Brothers of Italy, the hard-right populist party led by Giorgia Meloni, outlined her plans to “transform” Italy’s arts sector ahead of the country’s general election on 25 September.
Brothers of Italy, the hard-right populist party led by Giorgia Meloni, outlined her plans to “transform” Italy’s arts sector ahead of the country’s general election on 25 September. Her proposals to dust off artefacts stored in deposits, cut bureaucracy for art loans and drive up visitor numbers won plaudits from political allies. Others, though, expressed alarm about pledges to “defend Italy’s historic memory” and to criminalise “cancel culture and iconoclasm”, likening them to the policies of some of Europe’s most hardcore nationalists.

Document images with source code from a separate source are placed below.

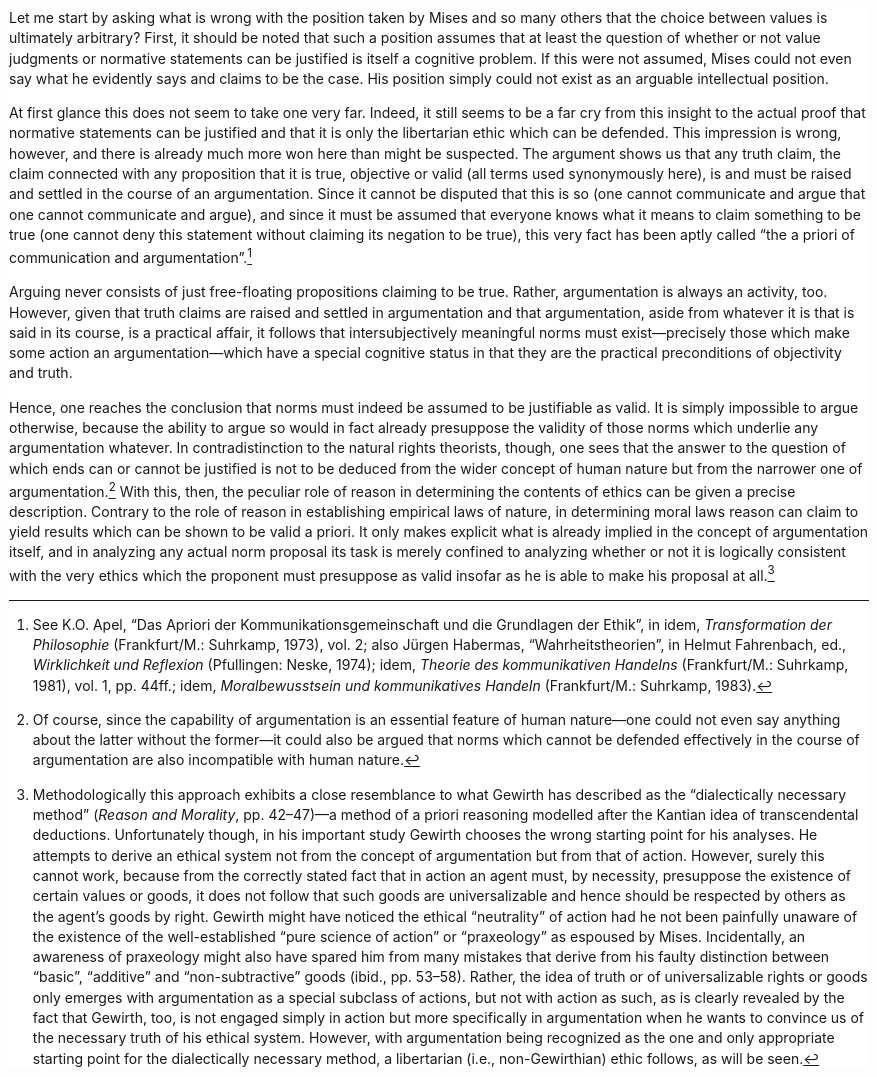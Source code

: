 Let me start by asking what is wrong with the position taken by Mises and so many others that the choice between values is ultimately arbitrary? First, it should be noted that such a position assumes that at least the question of whether or not value judgments or normative statements can be justified is itself a cognitive problem. If this were not assumed, Mises could not even say what he evidently says and claims to be the case. His position simply could not exist as an arguable intellectual position.

At first glance this does not seem to take one very far. Indeed, it still seems to be a far cry from this insight to the actual proof that normative statements can be justified and that it is only the libertarian ethic which can be defended. This impression is wrong, however, and there is already much more won here than might be suspected. The argument shows us that any truth claim, the claim connected with any proposition that it is true, objective or valid (all terms used synonymously here), is and must be raised and settled in the course of an argumentation. Since it cannot be disputed that this is so (one cannot communicate and argue that one cannot communicate and argue), and since it must be assumed that everyone knows what it means to claim something to be true (one cannot deny this statement without claiming its negation to be true), this very fact has been aptly called “the a priori of communication and argumentation”.[^16]

[^16]: See K.O. Apel, “Das Apriori der Kommunikationsgemeinschaft und die Grundlagen der Ethik”, in idem, *Transformation der Philosophie* (Frankfurt/M.: Suhrkamp, 1973), vol. 2; also Jürgen Habermas, “Wahrheitstheorien”, in Helmut Fahrenbach, ed., *Wirklichkeit und Reflexion* (Pfullingen: Neske, 1974); idem, *Theorie des kommunikativen Handelns* (Frankfurt/M.: Suhrkamp, 1981), vol. 1, pp. 44ff.; idem, *Moralbewusstsein und kommunikatives Handeln* (Frankfurt/M.: Suhrkamp, 1983).

Arguing never consists of just free-floating propositions claiming to be true. Rather, argumentation is always an activity, too. However, given that truth claims are raised and settled in argumentation and that argumentation, aside from whatever it is that is said in its course, is a practical affair, it follows that intersubjectively meaningful norms must exist—precisely those which make some action an argumentation—which have a special cognitive status in that they are the practical preconditions of objectivity and truth.

Hence, one reaches the conclusion that norms must indeed be assumed to be justifiable as valid. It is simply impossible to argue otherwise, because the ability to argue so would in fact already presuppose the validity of those norms which underlie any argumentation whatever. In contradistinction to the natural rights theorists, though, one sees that the answer to the question of which ends can or cannot be justified is not to be deduced from the wider concept of human nature but from the narrower one of argumentation.[^17] With this, then, the peculiar role of reason in determining the contents of ethics can be given a precise description. Contrary to the role of reason in establishing empirical laws of nature, in determining moral laws reason can claim to yield results which can be shown to be valid a priori. It only makes explicit what is already implied in the concept of argumentation itself, and in analyzing any actual norm proposal its task is merely confined to analyzing whether or not it is logically consistent with the very ethics which the proponent must presuppose as valid insofar as he is able to make his proposal at all.[^18]

[^17]: Of course, since the capability of argumentation is an essential feature of human nature—one could not even say anything about the latter without the former—it could also be argued that norms which cannot be defended effectively in the course of argumentation are also incompatible with human nature.

[^18]: Methodologically this approach exhibits a close resemblance to what Gewirth has described as the “dialectically necessary method” (*Reason and Morality*, pp. 42–47)—a method of a priori reasoning modelled after the Kantian idea of transcendental deductions. Unfortunately though, in his important study Gewirth chooses the wrong starting point for his analyses. He attempts to derive an ethical system not from the concept of argumentation but from that of action. However, surely this cannot work, because from the correctly stated fact that in action an agent must, by necessity, presuppose the existence of certain values or goods, it does not follow that such goods are universalizable and hence should be respected by others as the agent’s goods by right. Gewirth might have noticed the ethical “neutrality” of action had he not been painfully unaware of the existence of the well-established “pure science of action” or “praxeology” as espoused by Mises. Incidentally, an awareness of praxeology might also have spared him from many mistakes that derive from his faulty distinction between “basic”, “additive” and “non-subtractive” goods (ibid., pp. 53–58). Rather, the idea of truth or of universalizable rights or goods only emerges with argumentation as a special subclass of actions, but not with action as such, as is clearly revealed by the fact that Gewirth, too, is not engaged simply in action but more specifically in argumentation when he wants to convince us of the necessary truth of his ethical system. However, with argumentation being recognized as the one and only appropriate starting point for the dialectically necessary method, a libertarian (i.e., non-Gewirthian) ethic follows, as will be seen.


[^9]: Lori yi wo Mises, * Action Human, pp. 153-55.
[^10]: Fun Awon Mises-Critics Rothbard woo Murray N. Rothbard, * Awon Ethics of Liberty * (Awon Ariwa Atlantic, N.J .: Humanities Press, 1982), pp. 205-12.
[^11]: Fun awon iruiru ti cognitivist ona  si ethics see Kurt Baier, * Iwa ti Moral: Wo Ofin Imo ti Etan * (Ithaca, N.Y .: Cornell University Press, 1961); Marcus Singer, * Genralization in ethics * (New York: A. Knopf, 1961); Paul Lorenzen, * Emu ati ilana ise deede * (Mannheim: Bibliographisches Institut, 1969); Stephen Toulmin, * Awon Idi ni Etan * (Cambridge: University Cambridge University Press, 1970); Friedrich Kambartel, ed., * Praktische Philosophie ati Konstruktive Wissenschaftstheorie * (Frankfurt / M: Athenäum, 1974); Alan Gewirth, * Idi ati Eko * (Chicago: University of Chicago Press, 1978).
[^12]: Lori awon eto ti abayebi John Wild, * Awon olote Modern ati Ile-iwe ti Ofin * (Chicago: University of Chicago Press, 1953); Henry Veatch, * Eniyan ti Rational: Itumo ti Modern ti Asotele Ethics * (Bloomington, Ind.: Indiana University Press, 1962); idem, * Fun Anfaani ti Iwa:  imoran ti Awon Itoju Etan * (Evanston, Ill .: Northwestern University Press, 1971); idem, * Awon eto omoniyan: Otito tabi Fancy? * (Baton Rouge: Ilu Louisiana State University Press, 1985).
[^13]: Alan Gewirth, * Ofin, Ise ati Iwa *, ni Rocco Porreco, ed., * Symposium Georgetown lori Ethics: Awon ogbon ni Ola ti Henry B. Veatch * (New York: University Press of America, 1984) , p. 73.
[^14]: Woo iforoworo ni Veatch, * Awon Eto Eda Eniyan *, pp. 620-67.
[^15]: Lati ya ara mi kuro ninu awon eto ti ni ko ni lati so pe emi ko le gbagbo pelu imoran pataki ti julo ti imoran ti isagbepo loni –nitooto Mo gba pelu atunse ti o ni ibamu pelu gbogbo ife – (teleological, utilitarian) ethics bi daradara bi gbogbo awon ojuse (ti o ni imoran) ethics (ibid., chap 1). Tabi ni mo so pe ko se itumo lati se itumo ona mi bi isubu ni "eto ti o to" awon eto abayeba lehin gbogbo (wo akosile 17 ni isale). Ohun ti o so, pe, pe ona ti o tele yii je kedere ninu ila pelu ohun ti  eto ti gidi ti wa, ati pe ko wulo si asa yii bi o ti wa.
[^19]: See the works cited in footnotes 11 and 12 above.
[^20]: See the works cited in footnote 16 above.
[^21]: It might be noted here that only because scarcity exists is there even a problem of formulating moral laws; insofar as goods are superabundant (free goods), no conflict over the use of goods is possible and no action-coordination is needed. Hence, it follows that any ethic, correctly conceived, must be formulated as a theory of property, i.e., a theory of the assignment of rights of exclusive control over scarce means, for only then does it become possible to avoid otherwise inescapable and unresolvable conflicts. Unfortunately, moral philosophers in their widespread ignorance of economics have hardly ever seen this clearly enough. Rather, like Veatch (*Human Rights*, p. 170), for instance, they seem to think that they can do without a precise definition of property and property rights only to then necessarily wind up in a sea of vagueness and adhoceries.
[^22]: John Locke, *Two Treatises on Government*, ed. Peter Laslett (Cambridge: Cambridge University Press, 1970), esp. vols. II, V.
[^23]: On the nonaggression principle and the principle of original appropriation see also Rothbard, *For A New Liberty*, chap. 2; idem, *The Ethics of Liberty*, chaps. 6–8.
[^24]: This is the position taken by Jean-Jacques Rousseau, when he asks us to resist attempts to privately appropriate nature-given resources by, for example, fencing them in. He says in his famous dictum; “Beware of listening to this impostor, you are undone if you once forget that the fruits of the earth belong to us all, and the earth itself to nobody” (“Discourse upon the Origin and Foundation of Inequality Among Mankind”, in Jean-Jacques Rousseau, *The Social Contract and Discourses*, ed. G.D.H. Cole [New York: 1950], p. 235). However, to argue so is only possible if it is assumed that property claims can be justified by decree. How else could “all” (even those who never did anything with the resources in question) or “nobody” (not even those who made use of it) own something unless property claims were founded by mere decree?
[^25]: Rothbard, *The Ethics of Liberty*, p. 32; on the method of a priori reasoning employed in the above argument see also, idem, *Individualism and the Philosophy of the Social Sciences* (San Francisco: Cato Institute, 1979); Hans-Hermann Hoppe, *Kritik der kausalwissenschaftlichen sozialforschung. Untersuchungen zur Grundlegung von Soziologie und Ökonomie* (Opladen: Westdeutscher Verlag 1983); idem, “Is Research Based on Causal Scientific Principles Possible in the Social Sciences? *Ratio* (1983); supra chap. 7; idem, *A Theory of Socialism and Capitalism*, chap. 6.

If Brothers of Italy triumph, Meloni is expected to form a coalition government as part of a rightwing alliance comprising parties such as League and Forza Italia. The party, which is descended from the National Alliance (a successor of the post-fascist MSI party), had vowed ahead of the election to protect “Christian values” and close Italy’s ports to illegal immigrants. Bearing the title of “Culture and beauty: our Renaissance”, the Brothers’ culture programme declares that the arts will be a “cardinal strategic point” of a Meloni-led government. It proposes to introduce tougher laws against those who damage heritage such as statues as part of the party’s efforts to combat the “intolerable and widespread anti-Western ideology” of “cancel culture”; it also commits the party to the promotion of the next Catholic Jubilee, in 2025, and “the Rome of Christianity”.